War and Peace

I first posted this on 25th February 2014.    Six months later, and the madness continues.      

My desire to be well informed is currently at odds with my desire to remain sane.’  Matt Keeland

This quote resonated with me and indeed recently, I have changed my habit of turning on the BBC news first thing in the morning, and replacing it with beautiful music.

I listen to the news and read newspapers a little later in the day when I feel more fortified, more able to harness a constructive, positive attitude.

Because I believe that a picture speaks a thousand words, I chose the following images which express the polar opposites of destruction and construction, of war and peace. 

During the Bosnian war, (1992 – 1995) I saw a photograph of a young child ravaged by the madness of war.     I made two paintings from the photograph.

As a child of war, she represents all the other children who have, and are suffering because of the madness and greed that war brings.


In the second painting I focused on the little girls face….a face blank with shock and yet filled with horror.

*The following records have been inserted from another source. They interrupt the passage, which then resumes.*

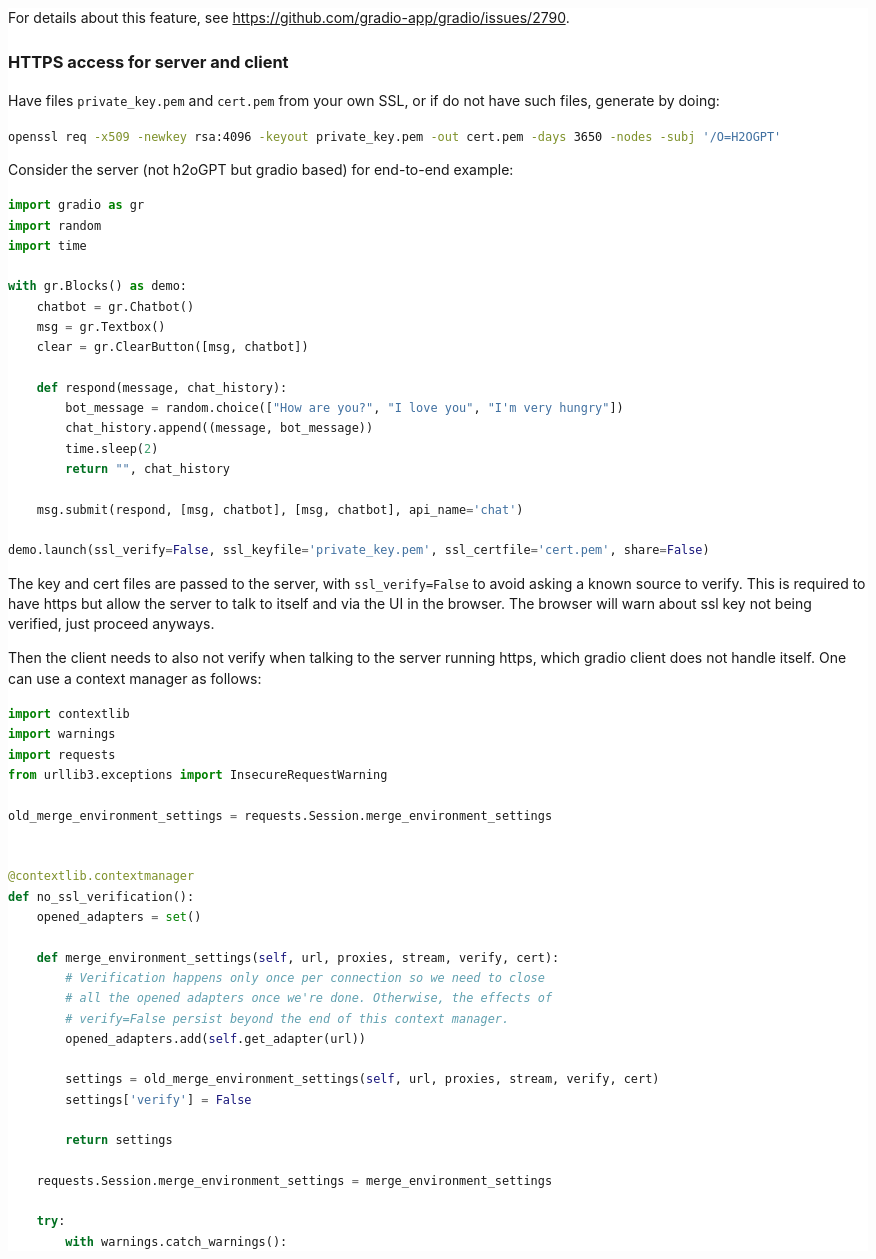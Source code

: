 For details about this feature, see https://github.com/gradio-app/gradio/issues/2790. 

### HTTPS access for server and client

Have files `private_key.pem` and `cert.pem` from your own SSL, or if do not have such files, generate by doing:
```bash
openssl req -x509 -newkey rsa:4096 -keyout private_key.pem -out cert.pem -days 3650 -nodes -subj '/O=H2OGPT'
```

Consider the server (not h2oGPT but gradio based) for end-to-end example:
```python
import gradio as gr
import random
import time

with gr.Blocks() as demo:
    chatbot = gr.Chatbot()
    msg = gr.Textbox()
    clear = gr.ClearButton([msg, chatbot])

    def respond(message, chat_history):
        bot_message = random.choice(["How are you?", "I love you", "I'm very hungry"])
        chat_history.append((message, bot_message))
        time.sleep(2)
        return "", chat_history

    msg.submit(respond, [msg, chatbot], [msg, chatbot], api_name='chat')

demo.launch(ssl_verify=False, ssl_keyfile='private_key.pem', ssl_certfile='cert.pem', share=False)
```
The key and cert files are passed to the server, with `ssl_verify=False` to avoid asking a known source to verify.  This is required to have https but allow the server to talk to itself and via the UI in the browser.  The browser will warn about ssl key not being verified, just proceed anyways.

Then the client needs to also not verify when talking to the server running https, which gradio client does not handle itself.  One can use a context manager as follows:
```python
import contextlib
import warnings
import requests
from urllib3.exceptions import InsecureRequestWarning

old_merge_environment_settings = requests.Session.merge_environment_settings


@contextlib.contextmanager
def no_ssl_verification():
    opened_adapters = set()

    def merge_environment_settings(self, url, proxies, stream, verify, cert):
        # Verification happens only once per connection so we need to close
        # all the opened adapters once we're done. Otherwise, the effects of
        # verify=False persist beyond the end of this context manager.
        opened_adapters.add(self.get_adapter(url))

        settings = old_merge_environment_settings(self, url, proxies, stream, verify, cert)
        settings['verify'] = False

        return settings

    requests.Session.merge_environment_settings = merge_environment_settings

    try:
        with warnings.catch_warnings():
```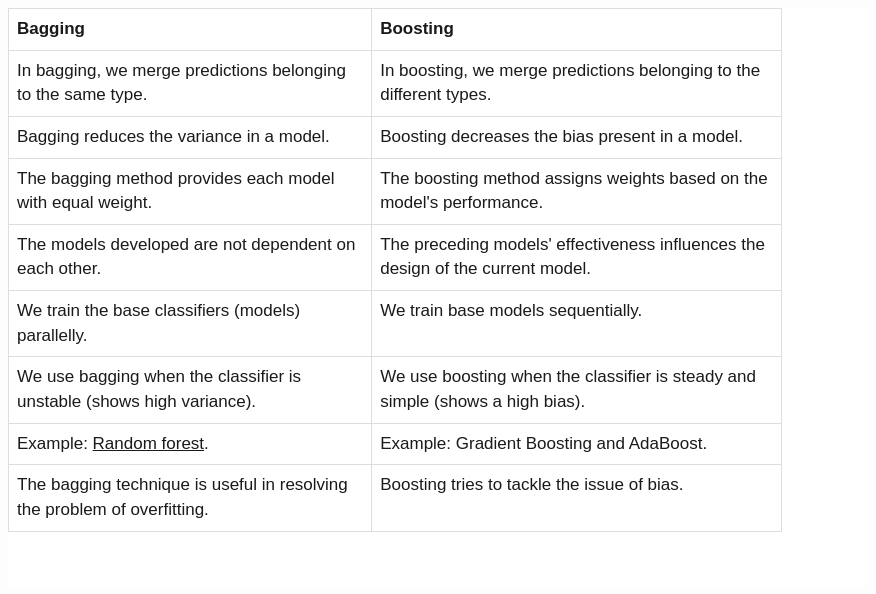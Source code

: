 
<style>
table {
  font-family: arial, sans-serif;
  border-collapse: collapse;
  width: 90%;
}

td, th {
  border: 1px solid #dddddd;
  text-align: left;
  font-size: 17px;
  padding: 8px;
}
</style>  
<table>
  <tr>
    <th>Bagging &nbsp;&nbsp;&nbsp;&nbsp;&nbsp;</th>
    <th>Boosting</th>
  </tr>
  <tr>
    <td> In bagging, we merge predictions belonging to the same type.</td>
    <td>In boosting, we merge predictions belonging to the different types.</td>
  </tr>
  <tr>
    <td>Bagging reduces the variance in a model. </td>
    <td>Boosting decreases the bias present in a model.</td>

  </tr>
  <tr>
    <td>The bagging method provides each model with equal weight.</td>
    <td>The boosting method assigns weights based on the model's performance.</td>
  </tr>
   <tr>
    <td>The models developed are not dependent on each other. </td>
    <td>The preceding models' effectiveness influences the design of the current model.</td>
  </tr>
   <tr>
    <td>We train the base classifiers (models) parallelly. </td>
    <td>We train base models sequentially.</td>
  </tr>
   <tr>
    <td>We use bagging when the classifier is unstable (shows high variance). </td>
    <td>We use boosting when the classifier is steady and simple (shows a high bias).</td>
  </tr>
   <tr>
    <td>Example: <a href="https://blog.learnbay.co/random-forest-model-rfm" target="_blank">Random forest</a>. </td>
    <td>Example: Gradient Boosting and AdaBoost.</td>
  </tr>
  <tr>
    <td>The bagging technique is useful in resolving the problem of overfitting.</td>
    <td>Boosting tries to tackle the issue of bias.</td>
  </tr>
</table> <br/><br/>
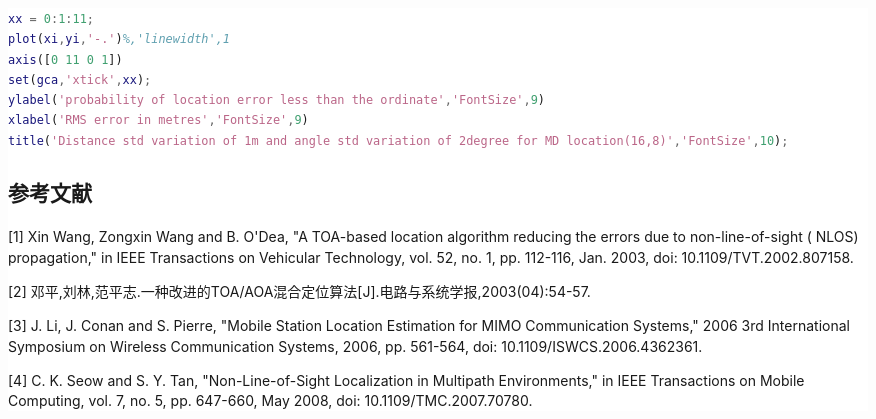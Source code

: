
 ```MATLAB
xx = 0:1:11;
plot(xi,yi,'-.')%,'linewidth',1
axis([0 11 0 1]) 
set(gca,'xtick',xx);
ylabel('probability of location error less than the ordinate','FontSize',9)
xlabel('RMS error in metres','FontSize',9)
title('Distance std variation of 1m and angle std variation of 2degree for MD location(16,8)','FontSize',10);

```

## 参考文献

[1] Xin Wang, Zongxin Wang and B. O'Dea, "A TOA-based location algorithm reducing the errors due to non-line-of-sight (
NLOS) propagation," in IEEE Transactions on Vehicular Technology, vol. 52, no. 1, pp. 112-116, Jan. 2003, doi:
10.1109/TVT.2002.807158.

[2] 邓平,刘林,范平志.一种改进的TOA/AOA混合定位算法[J].电路与系统学报,2003(04):54-57.

[3] J. Li, J. Conan and S. Pierre, "Mobile Station Location Estimation for MIMO Communication Systems," 2006 3rd
International Symposium on Wireless Communication Systems, 2006, pp. 561-564, doi: 10.1109/ISWCS.2006.4362361.

[4] C. K. Seow and S. Y. Tan, "Non-Line-of-Sight Localization in Multipath Environments," in IEEE Transactions on Mobile
Computing, vol. 7, no. 5, pp. 647-660, May 2008, doi: 10.1109/TMC.2007.70780.


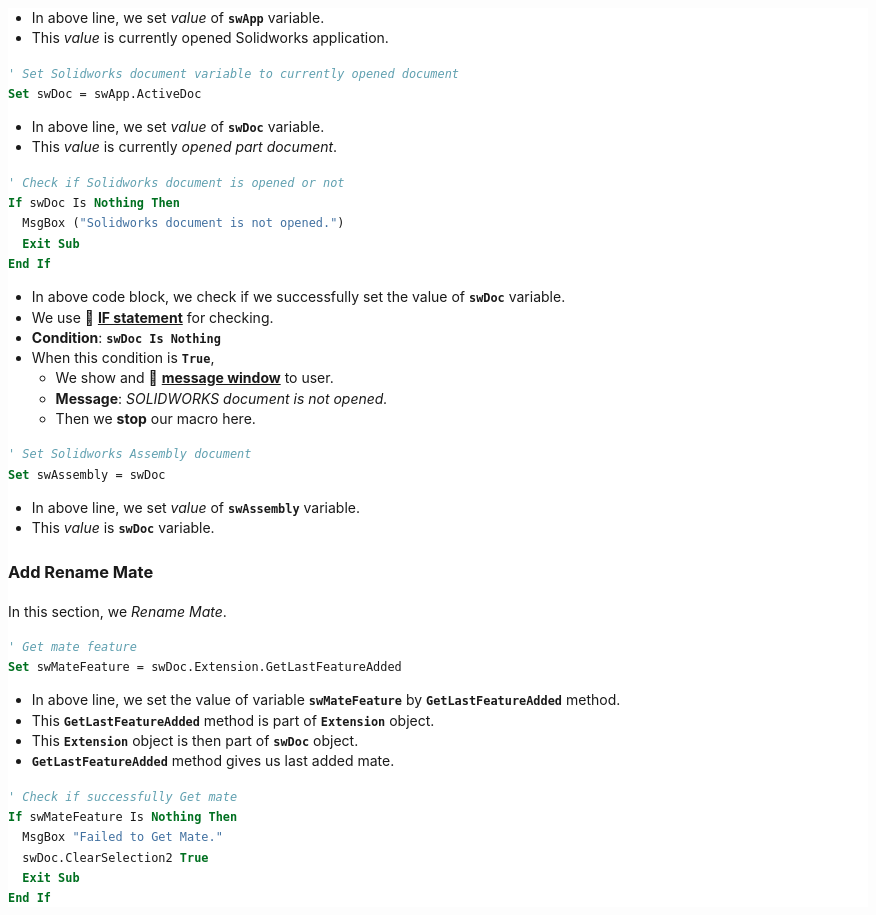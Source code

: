 * In above line, we set *value* of **`swApp`** variable.
* This *value* is currently opened Solidworks application.

```vb
' Set Solidworks document variable to currently opened document
Set swDoc = swApp.ActiveDoc
```

* In above line, we set *value* of **`swDoc`** variable.
* This *value* is currently *opened part document*.

```vb
' Check if Solidworks document is opened or not
If swDoc Is Nothing Then
  MsgBox ("Solidworks document is not opened.")
  Exit Sub
End If
```

* In above code block, we check if we successfully set the value of **`swDoc`** variable.
* We use 🚀 **[IF statement](/vba/if-then-structure-select-case/)** for checking.
* **Condition**: **`swDoc Is Nothing`**
* When this condition is **`True`**, 
  * We show and 🚀 **[message window](/vba/msgBox-function/)** to user.
  * **Message**: *SOLIDWORKS document is not opened.*
  * Then we **stop** our macro here.

```vb
' Set Solidworks Assembly document
Set swAssembly = swDoc
```

* In above line, we set *value* of **`swAssembly`** variable.
* This *value* is **`swDoc`** variable.

### Add Rename Mate

In this section, we *Rename Mate*.

```vb
' Get mate feature
Set swMateFeature = swDoc.Extension.GetLastFeatureAdded
```

* In above line, we set the value of variable **`swMateFeature`** by **`GetLastFeatureAdded`** method.
* This **`GetLastFeatureAdded`** method is part of **`Extension`** object.
* This **`Extension`** object is then part of **`swDoc`** object.
* **`GetLastFeatureAdded`** method gives us last added mate.

```vb
' Check if successfully Get mate
If swMateFeature Is Nothing Then
  MsgBox "Failed to Get Mate."
  swDoc.ClearSelection2 True
  Exit Sub
End If
```
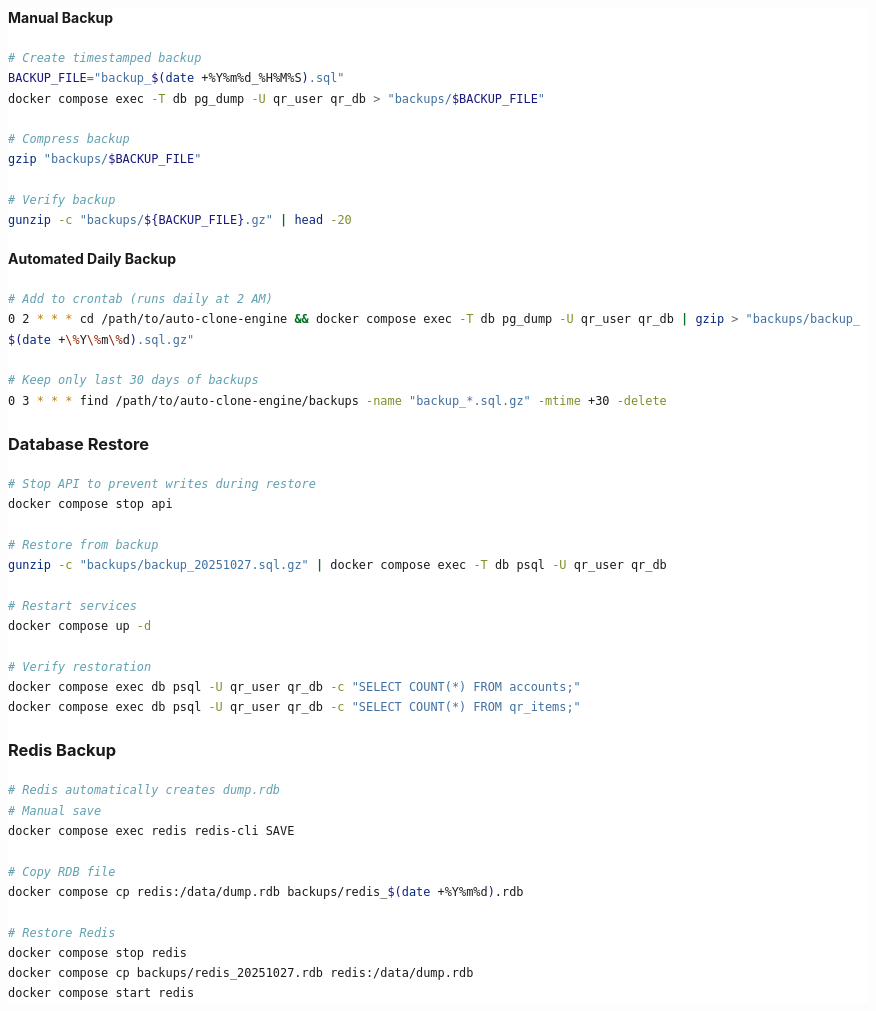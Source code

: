 #### Manual Backup
```bash
# Create timestamped backup
BACKUP_FILE="backup_$(date +%Y%m%d_%H%M%S).sql"
docker compose exec -T db pg_dump -U qr_user qr_db > "backups/$BACKUP_FILE"

# Compress backup
gzip "backups/$BACKUP_FILE"

# Verify backup
gunzip -c "backups/${BACKUP_FILE}.gz" | head -20
```

#### Automated Daily Backup
```bash
# Add to crontab (runs daily at 2 AM)
0 2 * * * cd /path/to/auto-clone-engine && docker compose exec -T db pg_dump -U qr_user qr_db | gzip > "backups/backup_$(date +\%Y\%m\%d).sql.gz"

# Keep only last 30 days of backups
0 3 * * * find /path/to/auto-clone-engine/backups -name "backup_*.sql.gz" -mtime +30 -delete
```

### Database Restore

```bash
# Stop API to prevent writes during restore
docker compose stop api

# Restore from backup
gunzip -c "backups/backup_20251027.sql.gz" | docker compose exec -T db psql -U qr_user qr_db

# Restart services
docker compose up -d

# Verify restoration
docker compose exec db psql -U qr_user qr_db -c "SELECT COUNT(*) FROM accounts;"
docker compose exec db psql -U qr_user qr_db -c "SELECT COUNT(*) FROM qr_items;"
```

### Redis Backup

```bash
# Redis automatically creates dump.rdb
# Manual save
docker compose exec redis redis-cli SAVE

# Copy RDB file
docker compose cp redis:/data/dump.rdb backups/redis_$(date +%Y%m%d).rdb

# Restore Redis
docker compose stop redis
docker compose cp backups/redis_20251027.rdb redis:/data/dump.rdb
docker compose start redis
```
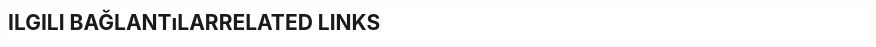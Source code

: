 ## <span data-ttu-id="a2566-155">ILGILI BAĞLANTıLAR</span><span class="sxs-lookup"><span data-stu-id="a2566-155">RELATED LINKS</span></span>

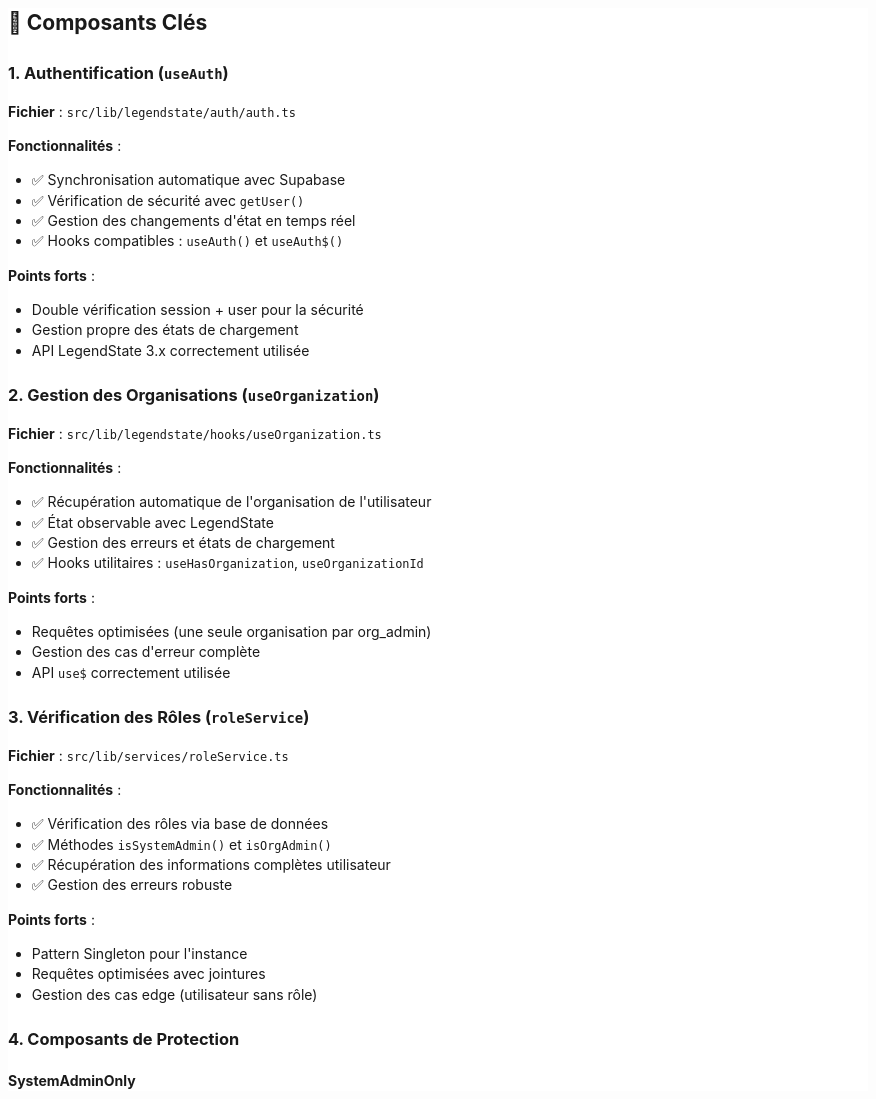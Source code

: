 
## 🔧 Composants Clés

### 1. Authentification (`useAuth`)

**Fichier** : `src/lib/legendstate/auth/auth.ts`

**Fonctionnalités** :

- ✅ Synchronisation automatique avec Supabase
- ✅ Vérification de sécurité avec `getUser()`
- ✅ Gestion des changements d'état en temps réel
- ✅ Hooks compatibles : `useAuth()` et `useAuth$()`

**Points forts** :

- Double vérification session + user pour la sécurité
- Gestion propre des états de chargement
- API LegendState 3.x correctement utilisée

### 2. Gestion des Organisations (`useOrganization`)

**Fichier** : `src/lib/legendstate/hooks/useOrganization.ts`

**Fonctionnalités** :

- ✅ Récupération automatique de l'organisation de l'utilisateur
- ✅ État observable avec LegendState
- ✅ Gestion des erreurs et états de chargement
- ✅ Hooks utilitaires : `useHasOrganization`, `useOrganizationId`

**Points forts** :

- Requêtes optimisées (une seule organisation par org_admin)
- Gestion des cas d'erreur complète
- API `use$` correctement utilisée

### 3. Vérification des Rôles (`roleService`)

**Fichier** : `src/lib/services/roleService.ts`

**Fonctionnalités** :

- ✅ Vérification des rôles via base de données
- ✅ Méthodes `isSystemAdmin()` et `isOrgAdmin()`
- ✅ Récupération des informations complètes utilisateur
- ✅ Gestion des erreurs robuste

**Points forts** :

- Pattern Singleton pour l'instance
- Requêtes optimisées avec jointures
- Gestion des cas edge (utilisateur sans rôle)

### 4. Composants de Protection

#### SystemAdminOnly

We tend to be overwhelmed when we see stark images of whole cities in Syria being destroyed and given the immediacy of social networks and photographs flying around the world at break neck speeds, we have become desensitised…..making it easy for us to ignore and deny.     

By looking into the eyes of this child of war, we come closer to our own children, and our human interconnection.


This post is about the polar opposites of destruction and construction, war and peace. 

These two quick watercolour portraits of young girls, (probably about the same age as The Child of War) were painted when I spent the day with children from the Mission Hill School in Boston, USA. 

Their eyes are bright….and full of hope.


They express a sense of life, rather than sorrow……they are children of peace.


Then there is the innocent baby….a blank canvas to be filled in by life.


Quoting, Ralph Waldo Emerson ‘Each particle is a microcosm, and faithfully renders the likeness of the world’. 

All of life is interconnected, and I believe that only when we understand and accept this, that maybe humankind will stop the madness of war. 

This post was inspired by the face of a child I saw on the news last night.   Standing in the ruins of Homs, Syria, the distress in the child’s eyes was overwhelmingly tragic. 


A Bientôt


18 thoughts on “War and Peace

  1. gini

    Janet, the oneness of it all. Seeing through the eyes of Source brings me a wee bit of Peace when witnessing War. Love Light and Peace.. Blessed Be.. ❤ An awakening post.. I must smile… I hold the light. xx

  2. Pingback: War and Peace | Mark Geoffrey Kirshner

  3. snowbird

    I had goosebumps reading this and looking at your fantastic paintings. What a beautiful post, you are so right about how easy it is to forget about individual suffering, and the more people see scenes of war the less they empathize.You have made it about the individual….and powerful it is.xxx

  4. Rose Tinted Ramblings

    Reblogged this on In the Pink and commented:
    Janet is a wonderfully talented watercolour artist and her blog is conscise and insightful. The quote “My desire to be well informed is currently at odds with my desire to remain sane.’ Matt Keeland ; reminds me of my state of mind last year and the promise I made myself for 2014 to take one step back “be aware but not engulfed”….

  5. Peter Wells aka Countingducks

    I am so pleased to find this post and this Blog, and the powerful images you have produced, and the statement behind them. It is in the voiced outrage and horror of ordinary folk that peace may come again. That by speaking out we may shame the violent into lowering their weapons. It is a small hope, but it is something. W. H. Auden wrote

    “All I have is a voice to undo the folded lie, the romantic lie in the brain of the sensual man-in-the-street and the lie of Authority whose buildings grope the sky: There is no such thing as the State and no one exists alone; Hunger allows no choice to the citizen or the police; We must love one another or die.” in 1939.

    He was right then, and he is right now.